International -- Editorials

HOW INDIA CAN REVERSE ITS BRAIN DRAIN (int'l edition)

Everyone has heard of the overseas Chinese and the contributions they are making in bringing China's backward economy into the modern era. Now, overseas Indians are beginning to play the same economic role in India. With the world's second most populous nation opening up its closed markets after years of autarchic stagnation, overseas Indians see unprecedented opportunities back home.

What overseas Indians could bring back to India is enormous. They represent one of the most prosperous business communities anywhere around the globe. They total 15 million people worldwide, save some $50 billion a year, and own $100 billion in real estate. In the U.S., their average income level is $48,000, higher than any other foreign-born group. Indians heavily populate Silicon Valley, are a significant force in chemistry and other sciences, and total 20,000 of an estimated 1 million doctors in America. They also own 40% of all U.S. motels.

Overseas Indians, in other words, have the skills, brain power, and the capital to make a difference wherever they live. For India, that could mean providing sorely needed investment for everything from telecommunications to manufacturing. India's overseas progeny can offer financial know-how, marketing expertise, and technological prowess. Their input could also help India expand crucial trading links to all the countries of their diaspora, from the U.S. market to those in Britain and Africa.

But first, India must recognize their value and open the door to them. The government of P.V. Narasimha Rao certainly recognizes their potential contributions. He is opening market sectors once-closed to overseas Indians and is making it easier for them to repatriate earnings. But overseas Indians, like all American, European, and Asian investors, still face stiff opposition from local industrialists, who want to block their entry and keep India's protected domestic markets to themselves. What's needed is a concerted drive by the government to increase competition in the economy by allowing overseas Indians and foreigners to invest into India. In the end, it will result in far larger number of competitive industries that are able to play on the world stage.

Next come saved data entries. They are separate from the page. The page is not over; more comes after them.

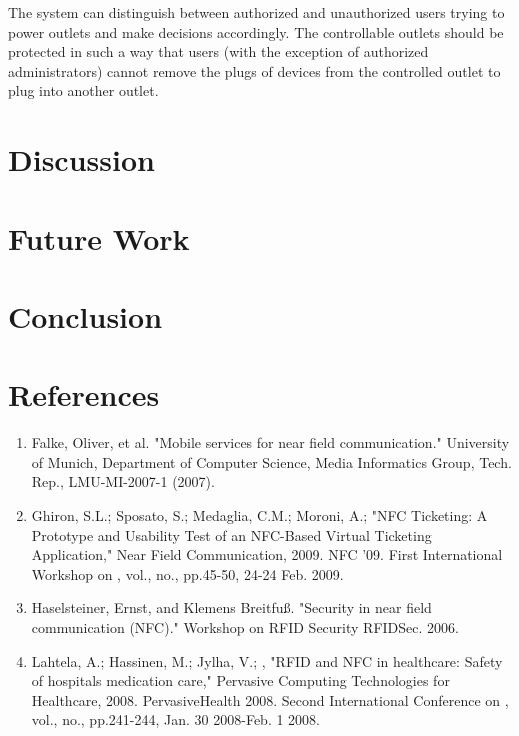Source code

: \documentclass{sigchi}
\begin{document}
The system can distinguish between authorized and unauthorized users trying to power outlets and make decisions accordingly. 
The controllable outlets should be protected in such a way that users (with the exception of authorized administrators) cannot remove the plugs of devices from the controlled outlet to plug into another outlet.


\section{Discussion}


\section{Future Work}


\section{Conclusion}



\section{References}

\begin{enumerate}
\item Falke, Oliver, et al. "Mobile services for near field communication." University of Munich, Department of Computer Science, Media Informatics Group, Tech. Rep., LMU-MI-2007-1 (2007).

\item Ghiron, S.L.; Sposato, S.; Medaglia, C.M.; Moroni, A.; "NFC Ticketing: A Prototype and Usability Test of an NFC-Based Virtual Ticketing Application," Near Field Communication, 2009. NFC '09. First International Workshop on , vol., no., pp.45-50, 24-24 Feb. 2009.

\item Haselsteiner, Ernst, and Klemens Breitfuß. "Security in near field communication (NFC)." Workshop on RFID Security RFIDSec. 2006.

\item Lahtela, A.; Hassinen, M.; Jylha, V.; , "RFID and NFC in healthcare: Safety of hospitals medication care," Pervasive Computing Technologies for Healthcare, 2008. PervasiveHealth 2008. Second International Conference on , vol., no., pp.241-244, Jan. 30 2008-Feb. 1 2008.
\end{enumerate}
\end{document}
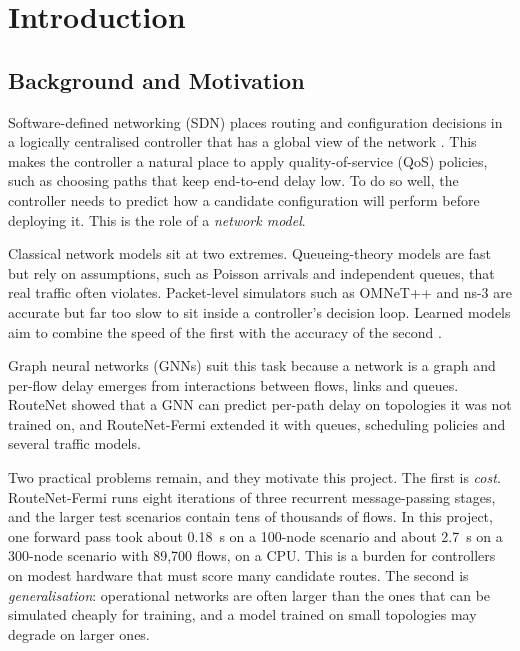 \chapter{Introduction}
\label{ch:intro}

\section{Background and Motivation}
\label{sec:background}

Software-defined networking (SDN) places routing and configuration decisions in a logically centralised controller that has a global view of the network \cite{kreutz2015sdn,mckeown2008openflow}. This makes the controller a natural place to apply quality-of-service (QoS) policies, such as choosing paths that keep end-to-end delay low. To do so well, the controller needs to predict how a candidate configuration will perform before deploying it. This is the role of a \emph{network model}.

Classical network models sit at two extremes. Queueing-theory models \cite{kleinrock1975queueing} are fast but rely on assumptions, such as Poisson arrivals and independent queues, that real traffic often violates. Packet-level simulators such as OMNeT++ \cite{varga2001omnet} and ns-3 \cite{riley2010ns3} are accurate but far too slow to sit inside a controller's decision loop. Learned models aim to combine the speed of the first with the accuracy of the second \cite{mestres2017kdn}.

Graph neural networks (GNNs) \cite{scarselli2009gnn,gilmer2017mpnn} suit this task because a network is a graph and per-flow delay emerges from interactions between flows, links and queues. RouteNet \cite{rusek2020routenet} showed that a GNN can predict per-path delay on topologies it was not trained on, and RouteNet-Fermi \cite{ferriolgalmes2023routenetfermi} extended it with queues, scheduling policies and several traffic models.

Two practical problems remain, and they motivate this project. The first is \emph{cost}. RouteNet-Fermi runs eight iterations of three recurrent message-passing stages, and the larger test scenarios contain tens of thousands of flows. In this project, one forward pass took about 0.18~s on a 100-node scenario and about 2.7~s on a 300-node scenario with 89,700 flows, on a CPU. This is a burden for controllers on modest hardware that must score many candidate routes. The second is \emph{generalisation}: operational networks are often larger than the ones that can be simulated cheaply for training, and a model trained on small topologies may degrade on larger ones.


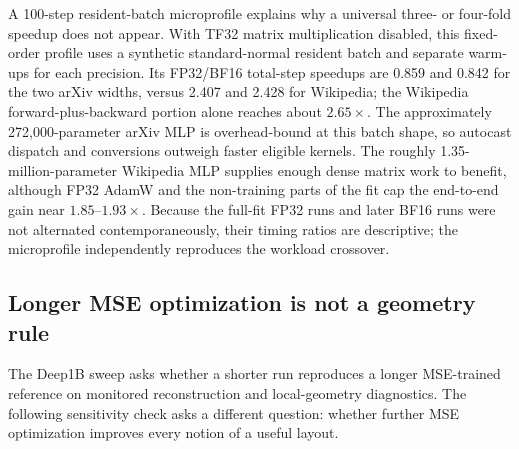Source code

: \documentclass[10pt]{article}
\begin{document}
A 100-step resident-batch microprofile explains why a universal three- or four-fold
speedup does not appear.  With TF32 matrix multiplication disabled, this fixed-order
profile uses a synthetic standard-normal resident batch and separate warm-ups for each
precision.  Its FP32/BF16 total-step speedups are 0.859 and 0.842 for the two arXiv
widths, versus 2.407 and 2.428 for Wikipedia; the Wikipedia forward-plus-backward portion
alone reaches about $2.65\times$.  The approximately 272,000-parameter arXiv MLP is
overhead-bound at this batch shape, so autocast dispatch and conversions outweigh faster
eligible kernels.  The roughly 1.35-million-parameter Wikipedia MLP supplies enough
dense matrix work to benefit, although FP32 AdamW and the non-training parts of the fit
cap the end-to-end gain near $1.85$--$1.93\times$.  Because the full-fit FP32 runs and
later BF16 runs were not alternated contemporaneously, their timing ratios are
descriptive; the microprofile independently reproduces the workload crossover.

\subsection{Longer MSE optimization is not a geometry rule}

The Deep1B sweep asks whether a shorter run reproduces a longer MSE-trained reference
on monitored reconstruction and local-geometry diagnostics.  The following sensitivity
check asks a different question: whether further MSE optimization improves every notion
of a useful layout.

\begin{table}[ht]
\centering
\scriptsize
\setlength{\tabcolsep}{3.2pt}
\caption{Reducer-seed-0 400-epoch-cap sensitivity checks for the two original benchmark
cells only: arXiv $d=2$ and Wikipedia $d=8$.  DTW columns average the three fixed
evaluation samples.  Longer training lowers native reconstruction error and improves
some local scores, while several global and sampled-topology scores worsen.}
\label{tab:sensitivity}
\end{table}
\end{document}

With elections coming in 1996 or sooner, Rao's Congress Party may be loath to offend local industrialists by proceeding to liberalize the economy. Not only must the central government stay on track, but India's state governments should join in, as well. There's trouble brewing on this front, however. An opposition Hindu nationalist state government in Maharashtra is now reviewing whether or not to cancel a $2.9 billion project by the U.S. company Enron Corp. If the project is stopped, the signal to all outside investors would not be positive.

Overseas Indians are a savvy people who have succeeded in the East and West alike often under adverse conditions. Now, they have a chance to give something back to India--and do well in the process. India should welcome them with open arms. If the country doesn't, overseas Indians will take their talents and capital elsewhere. They've proven they can do that already.